For Versatile Express platforms we have usually run them as what we call “LAVA Master Image” type devices. What this essentially means is that there is a known good bootable image and rootfs on some external storage. Test images are then deployed to test boot and test rootfs partitions by LAVA. Look in git://git.linaro.org/lava/master-image-scripts.git to see how we create master images, and look for the lava-partiton-disk script which gets run the first time a master image is booted.
If your device supports TFTP boot, then all that needs to happen is that you create the boot stanza in the appropriate device config. Look in git://git.linaro.org/lava/lava-lab.git and look under validation.linaro.org/lava/device-types/wg.conf for an example (that one is for Juno).
I’ve copied in Dean and Basil from ARM who have a lot of in-house experience with deploying devices into LAVA.
Thanks
Dave
On 31 Jul 2014, at 15:02, Neil Williams neil.williams@linaro.org wrote:
On 31 July 2014 14:44, Ryan Harkin ryan.harkin@linaro.org wrote:
Hi there,
Do any of you fine people fancy talking to Liam at ARM about how to get a new board set up in LAVA and about what he has to do?
You can go direct to him or I can loop you into the email chain if you let me know who to put in the firing line ;-)
The linaro-validation mailing list is the best place: Linaro Validation linaro-validation@lists.linaro.org http://lists.linaro.org/mailman/listinfo/linaro-validation.
Hi Ryan, apologies I know you’re probably not the right person, but I’m hoping you can put us in contact with the right guy.
... mailing list.
What I wanted to know (any maybe use TC2 as an example) is what s/w is required to me running on a target platform for LAVA to work?

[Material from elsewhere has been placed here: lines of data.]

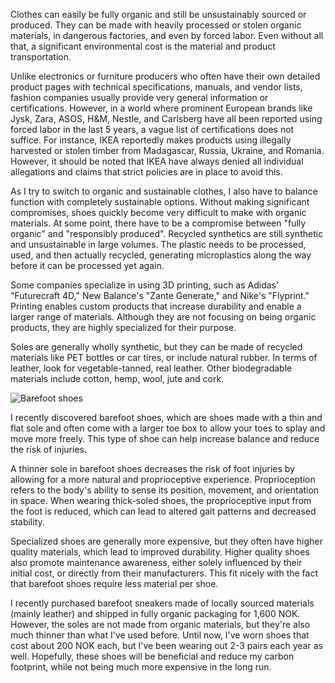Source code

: Clothes can easily be fully organic and still be unsustainably sourced or produced. They can be made with heavily processed or stolen organic materials, in dangerous factories, and even by forced labor. Even without all that, a significant environmental cost is the material and product transportation.

Unlike electronics or furniture producers who often have their own detailed product pages with technical specifications, manuals, and vendor lists, fashion companies usually provide very general information or certifications. However, in a world where prominent European brands like Jysk, Zara, ASOS, H&M, Nestle, and Carlsberg have all been reported using forced labor in the last 5 years, a vague list of certifications does not suffice. For instance, IKEA reportedly makes products using illegally harvested or stolen timber from Madagascar, Russia, Ukraine, and Romania. However, it should be noted that IKEA have always denied all individual allegations and claims that strict policies are in place to avoid this.

As I try to switch to organic and sustainable clothes, I also have to balance function with completely sustainable options. Without making significant compromises, shoes quickly become very difficult to make with organic materials. At some point, there have to be a compromise between "fully organic" and "responsibly produced". Recycled synthetics are still synthetic and unsustainable in large volumes. The plastic needs to be processed, used, and then actually recycled, generating microplastics along the way before it can be processed yet again.

Some companies specialize in using 3D printing, such as Adidas' "Futurecraft 4D," New Balance's "Zante Generate," and Nike's "Flyprint." Printing enables custom products that increase durability and enable a larger range of materials. Although they are not focusing on being organic products, they are highly specialized for their purpose.

Soles are generally wholly synthetic, but they can be made of recycled materials like PET bottles or car tires, or include natural rubber. In terms of leather, look for vegetable-tanned, real leather. Other biodegradable materials include cotton, hemp, wool, jute and cork.

![Barefoot shoes](https://i.imgur.com/wOhG1es.jpg "Be Lenka")

I recently discovered barefoot shoes, which are shoes made with a thin and flat sole and often come with a larger toe box to allow your toes to splay and move more freely. This type of shoe can help increase balance and reduce the risk of injuries.

A thinner sole in barefoot shoes decreases the risk of foot injuries by allowing for a more natural and proprioceptive experience. Proprioception refers to the body's ability to sense its position, movement, and orientation in space. When wearing thick-soled shoes, the proprioceptive input from the foot is reduced, which can lead to altered gait patterns and decreased stability.

 Specialized shoes are generally more expensive, but they often have higher quality materials, which lead to improved durability. Higher quality shoes also promote maintenance awareness, either solely influenced by their initial cost, or directly from their manufacturers. This fit nicely with the fact that barefoot shoes require less material per shoe.

I recently purchased barefoot sneakers made of locally sourced materials (mainly leather) and shipped in fully organic packaging for 1,600 NOK. However, the soles are not made from organic materials, but they're also much thinner than what I've used before. Until now, I've worn shoes that cost about 200 NOK each, but I've been wearing out 2-3 pairs each year as well. Hopefully, these shoes will be beneficial and reduce my carbon footprint, while not being much more expensive in the long run.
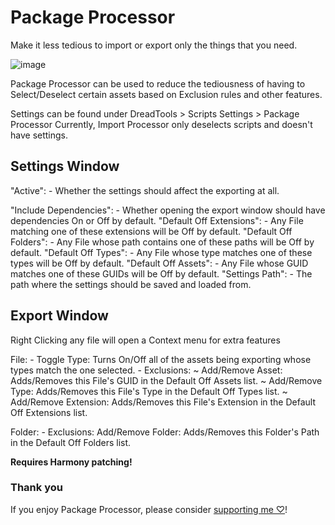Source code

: # Package Processor
Make it less tedious to import or export only the things that you need.

![image](https://cdn.discordapp.com/attachments/1096062312495972414/1096062312944783450/postprost.gif?ex=66343bd3&is=6632ea53&hm=3bec6fe57e3675b2a80bba600fcbb753f312ec7797d62ed5633d3defb8c09b21&)

Package Processor can be used to reduce the tediousness of having to Select/Deselect certain assets based on Exclusion rules and other features.

Settings can be found under
DreadTools > Scripts Settings > Package Processor
Currently, Import Processor only deselects scripts and doesn't have settings.

Settings Window
---------------
"Active":					- Whether the settings should affect the exporting at all.

"Include Dependencies":		- Whether opening the export window should have dependencies On or Off by default.
"Default Off Extensions":	- Any File matching one of these extensions will be Off by default.
"Default Off Folders":		- Any File whose path contains one of these paths will be Off by default.
"Default Off Types":		- Any File whose type matches one of these types will be Off by default.
"Default Off Assets":		- Any File whose GUID matches one of these GUIDs will be Off by default.
"Settings Path":			- The path where the settings should be saved and loaded from.

Export Window
-------------
Right Clicking any file will open a Context menu for extra features

File:	- Toggle Type: Turns On/Off all of the assets being exporting whose types match the one selected.
		- Exclusions:
				~ Add/Remove Asset: Adds/Removes this File's GUID in the Default Off Assets list.
				~ Add/Remove Type: Adds/Removes this File's Type in the Default Off Types list.
				~ Add/Remove Extension: Adds/Removes this File's Extension in the Default Off Extensions list.

Folder:	- Exclusions: Add/Remove Folder: Adds/Removes this Folder's Path in the Default Off Folders list.

**Requires Harmony patching!** 

### Thank you
If you enjoy Package Processor, please consider [supporting me ♡](https://ko-fi.com/Dreadrith)!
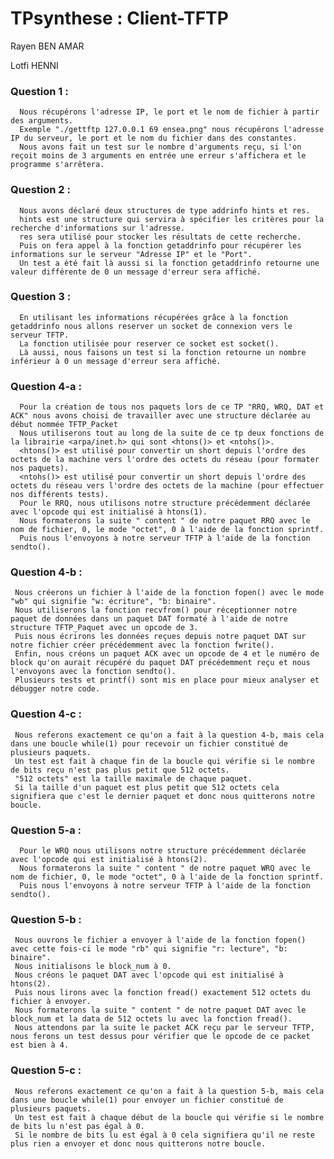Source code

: # TPsynthese : Client-TFTP

Rayen BEN AMAR

Lotfi HENNI

### Question 1 : 
      Nous récupérons l'adresse IP, le port et le nom de fichier à partir des arguments.
      Exemple "./gettftp 127.0.0.1 69 ensea.png" nous récupérons l'adresse IP du serveur, le port et le nom du fichier dans des constantes.
      Nous avons fait un test sur le nombre d'arguments reçu, si l'on reçoit moins de 3 arguments en entrée une erreur s'affichera et le programme s'arrêtera.


### Question 2 : 
      Nous avons déclaré deux structures de type addrinfo hints et res.
      hints est une structure qui servira à spécifier les critères pour la recherche d'informations sur l'adresse.
      res sera utilisé pour stocker les résultats de cette recherche.
      Puis on fera appel à la fonction getaddrinfo pour récupérer les informations sur le serveur "Adresse IP" et le "Port".
      Un test a été fait là aussi si la fonction getaddrinfo retourne une valeur différente de 0 un message d'erreur sera affiché.


### Question 3 : 
      En utilisant les informations récupérées grâce à la fonction getaddrinfo nous allons reserver un socket de connexion vers le serveur TFTP.
      La fonction utilisée pour reserver ce socket est socket().
      Là aussi, nous faisons un test si la fonction retourne un nombre inférieur à 0 un message d'erreur sera affiché.


### Question 4-a : 
      Pour la création de tous nos paquets lors de ce TP "RRQ, WRQ, DAT et ACK" nous avons choisi de travailler avec une structure déclarée au début nommée TFTP_Packet
      Nous utiliserons tout au long de la suite de ce tp deux fonctions de la librairie <arpa/inet.h> qui sont <htons()> et <ntohs()>.
      <htons()> est utilisé pour convertir un short depuis l'ordre des octets de la machine vers l'ordre des octets du réseau (pour formater nos paquets).
      <ntohs()> est utilisé pour convertir un short depuis l'ordre des octets du réseau vers l'ordre des octets de la machine (pour effectuer nos différents tests).
      Pour le RRQ, nous utilisons notre structure précédemment déclarée avec l'opcode qui est initialisé à htons(1).
      Nous formaterons la suite " content " de notre paquet RRQ avec le nom de fichier, 0, le mode "octet", 0 à l'aide de la fonction sprintf.
      Puis nous l'envoyons à notre serveur TFTP à l'aide de la fonction sendto().

### Question 4-b :
     Nous créerons un fichier à l'aide de la fonction fopen() avec le mode "wb" qui signifie "w: écriture", "b: binaire".
     Nous utiliserons la fonction recvfrom() pour réceptionner notre paquet de données dans un paquet DAT formaté à l'aide de notre structure TFTP_Paquet avec un opcode de 3.
     Puis nous écrirons les données reçues depuis notre paquet DAT sur notre fichier créer précédemment avec la fonction fwrite().
     Enfin, nous créons un paquet ACK avec un opcode de 4 et le numéro de block qu'on aurait récupéré du paquet DAT précédemment reçu et nous l'envoyons avec la fonction sendto().
     Plusieurs tests et printf() sont mis en place pour mieux analyser et débugger notre code.

### Question 4-c :
     Nous referons exactement ce qu'on a fait à la question 4-b, mais cela dans une boucle while(1) pour recevoir un fichier constitué de plusieurs paquets.
     Un test est fait à chaque fin de la boucle qui vérifie si le nombre de bits reçu n'est pas plus petit que 512 octets.
     "512 octets" est la taille maximale de chaque paquet.
     Si la taille d'un paquet est plus petit que 512 octets cela signifiera que c'est le dernier paquet et donc nous quitterons notre boucle.

### Question 5-a : 
      Pour le WRQ nous utilisons notre structure précédemment déclarée avec l'opcode qui est initialisé à htons(2).
      Nous formaterons la suite " content " de notre paquet WRQ avec le nom de fichier, 0, le mode "octet", 0 à l'aide de la fonction sprintf.
      Puis nous l'envoyons à notre serveur TFTP à l'aide de la fonction sendto().

### Question 5-b :
     Nous ouvrons le fichier a envoyer à l'aide de la fonction fopen() avec cette fois-ci le mode "rb" qui signifie "r: lecture", "b: binaire".
     Nous initialisons le block_num à 0.
     Nous créons le paquet DAT avec l'opcode qui est initialisé à htons(2).
     Puis nous lirons avec la fonction fread() exactement 512 octets du fichier à envoyer.
     Nous formaterons la suite " content " de notre paquet DAT avec le block_num et la data de 512 octets lu avec la fonction fread().
     Nous attendons par la suite le packet ACK reçu par le serveur TFTP, nous ferons un test dessus pour vérifier que le opcode de ce packet est bien à 4.

### Question 5-c :
     Nous referons exactement ce qu'on a fait à la question 5-b, mais cela dans une boucle while(1) pour envoyer un fichier constitué de plusieurs paquets.
     Un test est fait à chaque début de la boucle qui vérifie si le nombre de bits lu n'est pas égal à 0.
     Si le nombre de bits lu est égal à 0 cela signifiera qu'il ne reste plus rien a envoyer et donc nous quitterons notre boucle.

Do you need Linux running, do you need DVFS, power gating supported etc.
LAVA being written by Linaro is heavily based around the Linux kernel, so a kernel image with a CI loop outside LAVA to build new kernels is going to be the first thing. DVFS is not required, unless if the test writer (you) is going to want results relating to DVFS. Similar with power gating. Hardware wise, a serial connection is absolute - and it needs to not be interrupted or cause bootloader interference when the board is hard reset remotely. (LAVA will pull the power without warning and without using any on-board support from time to time. The board must react smoothly to these resets.) If all you are doing is booting a kernel, that is all that LAVA stipulates. To do more complex testing, some amount of writeable media connectivity, working ethernet support, a distribution with POSIX compatibility and a command line shell are going to be useful. LAVA developers don't write the tests for the boards in LAVA, those will need to be designed and tested by whoever wants the test results. Everything else that may become necessary is down to what tests need to run on the board.
--
Neil Williams
neil.williams@linaro.org http://www.linux.codehelp.co.uk/
linaro-validation mailing list linaro-validation@lists.linaro.org http://lists.linaro.org/mailman/listinfo/linaro-validation
Hi Dave,
Alan informed me about it and I am liasing with Liam now. Will definitely come back if any specific help needed from LAVA team for Liam's requirements.
Thanks Basil Eljuse...
-----Original Message----- From: Dave Pigott [mailto:dave.pigott@linaro.org] Sent: 01 August 2014 10:30 To: Liam Dillon Cc: ryan.harkin@linaro.org; Liam Dillon; Linaro Validation; Dean Arnold; Basil Eljuse Subject: Re: [Linaro-validation] LAVA and s/w requirements
Hi Liam,
If I understand correctly, you're asking what needs to be on the target device.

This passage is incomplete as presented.